[TASK]
A word-for-word copy of every entry below is required; the images do not belong in it.
Start of DATASET CONTENT
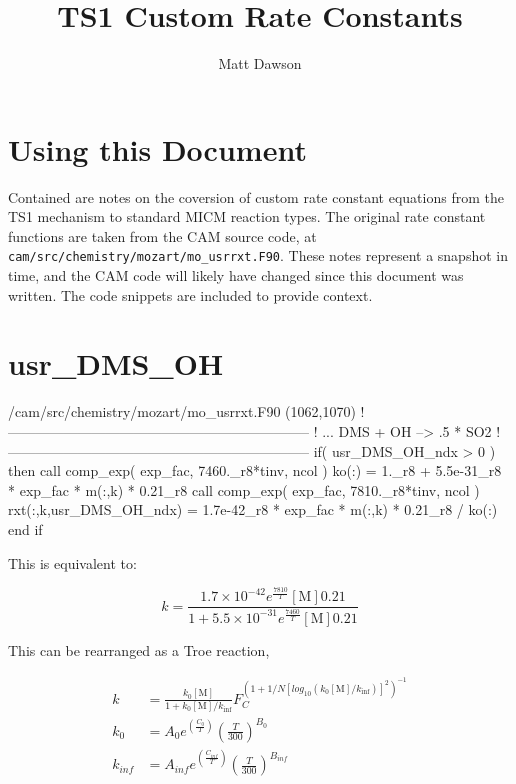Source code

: \documentclass[titlepage]{article}
\begin{document}
\title{TS1 Custom Rate Constants}
\author{Matt Dawson}
\maketitle


\section{Using this Document}

Contained are notes on the coversion of custom rate constant equations
from the TS1 mechanism to standard MICM reaction types. The original
rate constant functions are taken from the CAM source code, at 
\verb>cam/src/chemistry/mozart/mo_usrrxt.F90>. These notes represent
a snapshot in time, and the CAM code will likely have changed since this
document was written. The code snippets are included to provide context. 


\section{usr\_DMS\_OH}

\begin{blockcode}[commandchars=\\\{\}]
\color{gray}/cam/src/chemistry/mozart/mo_usrrxt.F90 (1062,1070)
!-----------------------------------------------------------------
!       ... DMS + OH  --> .5 * SO2
!-----------------------------------------------------------------
       if( usr_DMS_OH_ndx > 0 ) then
          call comp_exp( exp_fac, 7460._r8*tinv, ncol )
          ko(:) = 1._r8 + 5.5e-31_r8 * exp_fac * m(:,k) * 0.21_r8
          call comp_exp( exp_fac, 7810._r8*tinv, ncol )
          rxt(:,k,usr_DMS_OH_ndx) = 1.7e-42_r8 * exp_fac * m(:,k) * 0.21_r8 / ko(:)
       end if
\end{blockcode}

This is equivalent to:

\begin{equation}
k = \frac{1.7 \times 10^{-42} e^{\frac{7810}{T}} [\mbox{M}] 0.21}{1 + 5.5 \times 10^{-31} e^{\frac{7460}{T}} [\mbox{M}] 0.21 }
\end{equation}

This can be rearranged as a Troe reaction,

\begin{equation}
\begin{split}
k & = \frac{k_0[\mbox{M}]}{1+k_0[\mbox{M}]/k_{\inf}}F_C^{(1+1/N[log_{10}(k_0[\mbox{M}]/k_{\inf})]^2)^{-1}} \\
k_0 & = A_0 e^{\left( \frac{C_0}{T} \right)} \left( \frac{T}{300} \right)^{B_0} \\
k_{inf} & = A_{inf} e^{\left( \frac{C_{inf}}{T} \right)} \left( \frac{T}{300} \right)^{B_{inf}}
\end{split}
\end{equation}
\end{document}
End of DATASET CONTENT
[FINISHED EXERCISE]
Source code

: \documentclass[titlepage]{article}
\begin{document}
\title{TS1 Custom Rate Constants}
\author{Matt Dawson}
\maketitle


\section{Using this Document}

Contained are notes on the coversion of custom rate constant equations
from the TS1 mechanism to standard MICM reaction types. The original
rate constant functions are taken from the CAM source code, at 
\verb>cam/src/chemistry/mozart/mo_usrrxt.F90>. These notes represent
a snapshot in time, and the CAM code will likely have changed since this
document was written. The code snippets are included to provide context. 


\section{usr\_DMS\_OH}

\begin{blockcode}[commandchars=\\\{\}]
\color{gray}/cam/src/chemistry/mozart/mo_usrrxt.F90 (1062,1070)
!-----------------------------------------------------------------
!       ... DMS + OH  --> .5 * SO2
!-----------------------------------------------------------------
       if( usr_DMS_OH_ndx > 0 ) then
          call comp_exp( exp_fac, 7460._r8*tinv, ncol )
          ko(:) = 1._r8 + 5.5e-31_r8 * exp_fac * m(:,k) * 0.21_r8
          call comp_exp( exp_fac, 7810._r8*tinv, ncol )
          rxt(:,k,usr_DMS_OH_ndx) = 1.7e-42_r8 * exp_fac * m(:,k) * 0.21_r8 / ko(:)
       end if
\end{blockcode}

This is equivalent to:

\begin{equation}
k = \frac{1.7 \times 10^{-42} e^{\frac{7810}{T}} [\mbox{M}] 0.21}{1 + 5.5 \times 10^{-31} e^{\frac{7460}{T}} [\mbox{M}] 0.21 }
\end{equation}

This can be rearranged as a Troe reaction,

\begin{equation}
\begin{split}
k & = \frac{k_0[\mbox{M}]}{1+k_0[\mbox{M}]/k_{\inf}}F_C^{(1+1/N[log_{10}(k_0[\mbox{M}]/k_{\inf})]^2)^{-1}} \\
k_0 & = A_0 e^{\left( \frac{C_0}{T} \right)} \left( \frac{T}{300} \right)^{B_0} \\
k_{inf} & = A_{inf} e^{\left( \frac{C_{inf}}{T} \right)} \left( \frac{T}{300} \right)^{B_{inf}}
\end{split}
\end{equation}
\end{document}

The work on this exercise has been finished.